Around a year after their initial bust, officials in Argentina are still bringing charges in what local news outlets are calling the biggest wildlife case in the nation’s history. The criminal conspiracy case revolves around a high-end hunting outfitter and seven defendants, including hunting guides, a taxidermist, and the two owners of the outfit, who officials have referred to as the “kingpins” of the operation. Prosecutors say it is the first example of poaching and wildlife trafficking being linked to organized crime in Argentina.
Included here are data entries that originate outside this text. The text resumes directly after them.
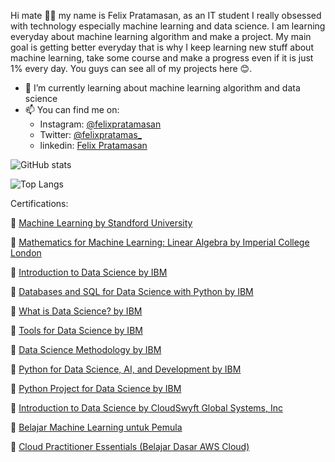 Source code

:  Hi mate 👋🏻 my name is Felix Pratamasan, as an IT student I really obsessed with technology especially machine learning and data science. I am learning everyday about machine learning algorithm and make a project. My main goal is getting better everyday that is why I keep learning new stuff about machine learning, take some course and make a progress even if it is just 1% every day. You guys can see all of my projects here 😊. 
  
- 🌱 I’m currently learning about machine learning algorithm and data science
- 📫 You can find me on:
   - Instagram: [@felixpratamasan](https://www.instagram.com/felixpratamasan/)
   - Twitter:  [@felixpratamas_](https://twitter.com/felixpratamas_)
   - linkedin: [Felix Pratamasan](https://www.linkedin.com/in/felix-pratamasan-39ba60218/)

![GitHub stats](https://github-readme-stats.vercel.app/api?username=lixx21&show_icons=true&theme=tokyonight)

![Top Langs](https://github-readme-stats.vercel.app/api/top-langs/?username=lixx21&layout=compact&theme=tokyonight)

Certifications:

📄 [Machine Learning by Standford University](https://coursera.org/share/15cf8c25c3fe99b137354a93150a239f)

📄 [Mathematics for Machine Learning: Linear Algebra by Imperial College London](https://coursera.org/share/8b686d506463cb1fc0697605f06a6203)

📄 [Introduction to Data Science by IBM](https://coursera.org/share/65a0842897f87b2fc2b770c9006476c0)

📄 [Databases and SQL for Data Science with Python by IBM](https://coursera.org/share/f82ffca194720c0dfadd6e4f076d7006)

📄 [What is Data Science? by IBM](https://coursera.org/share/d1aeed84462b88cc96291087fc248daa)

📄 [Tools for Data Science by IBM](https://coursera.org/share/d38281f4b634b705bb268651c0ca86a1)

📄 [Data Science Methodology by IBM](https://coursera.org/share/ecb9c96fdaaf9269edc8557218ca222a)

📄 [Python for Data Science, AI, and Development by IBM](https://coursera.org/share/08473776c43b797a2ab69d03b0a4020d)

📄 [Python Project for Data Science by IBM](https://coursera.org/share/60f9cd74ef588d211c65e0c08081d563)

📄 [Introduction to Data Science by CloudSwyft Global Systems, Inc](https://www.credential.net/7d4af74d-89e8-44b9-b731-b0d50f2004de#gs.e24ftj)

📄 [Belajar Machine Learning untuk Pemula](https://www.dicoding.com/certificates/QLZ91336EP5D)

📄 [Cloud Practitioner Essentials (Belajar Dasar AWS Cloud)](https://www.dicoding.com/certificates/MEPJ53DE6P3V)



<!---
lixx21/lixx21 is a ✨ special ✨ repository because its `README.md` (this file) appears on your GitHub profile.
You can click the Preview link to take a look at your changes.
--->
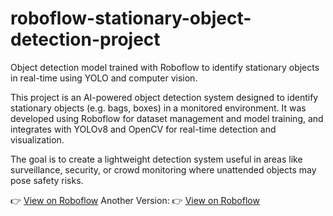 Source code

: # roboflow-stationary-object-detection-project
Object detection model trained with Roboflow to identify stationary objects in real-time using YOLO and computer vision.

This project is an AI-powered object detection system designed to identify stationary objects (e.g. bags, boxes) in a monitored environment. It was developed using Roboflow for dataset management and model training, and integrates with YOLOv8 and OpenCV for real-time detection and visualization.

The goal is to create a lightweight detection system useful in areas like surveillance, security, or crowd monitoring where unattended objects may pose safety risks.

👉 [View on Roboflow](https://app.roboflow.com/myworkspace-8463l/stationary-object-detector-um274/models/stationary-object-detector-um274/9)
Another Version:
👉 [View on Roboflow](https://app.roboflow.com/myworkspace-8463l/stationary-object-detector-um274/8)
The charges range from hunting protected species to trafficking illegal wildlife parts and possessing weapons of war. One of the more severe charges — animal abuse — is related to allegations that the outfitter was trapping and keeping live wild animals in inhumane conditions, including a puma cub, to release for paying hunters.
Officials also tacked on additional charges earlier this year, according to Mongabay, when one of the kingpins and key defendants, Carlos Pablo Escontrela, tried fleeing the country. He was arrested in January at the Tancredo Neves International Bridge that crosses into Brazil.
The other key defendant, Jorge Nestor Noya, is the owner of Caza & Safaris. Prosecutors allege that Escontrela, through his company Los Moros, ran a front operation for Noya’s outfit to make it appear legal and legitimate to traveling hunters. They say Noya, Escontrela, and their accomplices took Europeans and Americans on illegal hunts in different parts of Argentina, Bolivia, and Brazil, where they regularly targeted protected species. The outfit would then ship the illegal trophies out of the country using falsified documents and help from a middleman, Federico Manuel Testa.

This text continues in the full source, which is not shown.